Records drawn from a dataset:
=======
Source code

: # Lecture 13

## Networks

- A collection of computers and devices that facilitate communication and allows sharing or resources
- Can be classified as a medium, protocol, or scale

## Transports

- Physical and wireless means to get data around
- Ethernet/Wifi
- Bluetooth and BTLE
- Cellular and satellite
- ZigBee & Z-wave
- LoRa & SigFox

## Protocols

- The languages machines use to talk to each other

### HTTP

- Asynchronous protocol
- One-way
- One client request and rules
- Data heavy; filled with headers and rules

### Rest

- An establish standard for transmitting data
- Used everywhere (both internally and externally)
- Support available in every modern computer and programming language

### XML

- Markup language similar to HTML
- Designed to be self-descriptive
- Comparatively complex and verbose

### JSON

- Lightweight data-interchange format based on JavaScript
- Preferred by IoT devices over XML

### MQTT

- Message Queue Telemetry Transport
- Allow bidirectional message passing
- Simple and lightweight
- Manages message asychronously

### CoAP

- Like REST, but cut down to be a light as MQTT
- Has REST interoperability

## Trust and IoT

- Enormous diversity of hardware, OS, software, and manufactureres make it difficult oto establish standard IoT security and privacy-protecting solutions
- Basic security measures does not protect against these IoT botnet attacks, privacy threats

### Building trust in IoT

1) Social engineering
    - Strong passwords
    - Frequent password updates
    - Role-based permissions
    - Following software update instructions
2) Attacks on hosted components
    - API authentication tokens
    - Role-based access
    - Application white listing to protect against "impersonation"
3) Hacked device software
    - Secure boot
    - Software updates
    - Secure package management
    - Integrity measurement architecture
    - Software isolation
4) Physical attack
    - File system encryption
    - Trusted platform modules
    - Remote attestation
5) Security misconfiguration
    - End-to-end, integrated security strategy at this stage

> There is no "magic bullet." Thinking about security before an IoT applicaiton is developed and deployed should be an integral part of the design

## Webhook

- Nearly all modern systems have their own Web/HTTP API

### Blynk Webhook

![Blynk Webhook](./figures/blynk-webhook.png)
=======
WORK INSTRUCTIONS: Retype every entry exactly.

ANSWER TO THE EXERCISE:
Source code

: # Lecture 13

## Networks

- A collection of computers and devices that facilitate communication and allows sharing or resources
- Can be classified as a medium, protocol, or scale

## Transports

- Physical and wireless means to get data around
- Ethernet/Wifi
- Bluetooth and BTLE
- Cellular and satellite
- ZigBee & Z-wave
- LoRa & SigFox

## Protocols

- The languages machines use to talk to each other

### HTTP

- Asynchronous protocol
- One-way
- One client request and rules
- Data heavy; filled with headers and rules

### Rest

- An establish standard for transmitting data
- Used everywhere (both internally and externally)
- Support available in every modern computer and programming language

### XML

- Markup language similar to HTML
- Designed to be self-descriptive
- Comparatively complex and verbose

### JSON

- Lightweight data-interchange format based on JavaScript
- Preferred by IoT devices over XML

### MQTT

- Message Queue Telemetry Transport
- Allow bidirectional message passing
- Simple and lightweight
- Manages message asychronously

### CoAP

- Like REST, but cut down to be a light as MQTT
- Has REST interoperability

## Trust and IoT

- Enormous diversity of hardware, OS, software, and manufactureres make it difficult oto establish standard IoT security and privacy-protecting solutions
- Basic security measures does not protect against these IoT botnet attacks, privacy threats

### Building trust in IoT

1) Social engineering
    - Strong passwords
    - Frequent password updates
    - Role-based permissions
    - Following software update instructions
2) Attacks on hosted components
    - API authentication tokens
    - Role-based access
    - Application white listing to protect against "impersonation"
3) Hacked device software
    - Secure boot
    - Software updates
    - Secure package management
    - Integrity measurement architecture
    - Software isolation
4) Physical attack
    - File system encryption
    - Trusted platform modules
    - Remote attestation
5) Security misconfiguration
    - End-to-end, integrated security strategy at this stage

> There is no "magic bullet." Thinking about security before an IoT applicaiton is developed and deployed should be an integral part of the design

## Webhook

- Nearly all modern systems have their own Web/HTTP API

### Blynk Webhook

![Blynk Webhook](./figures/blynk-webhook.png)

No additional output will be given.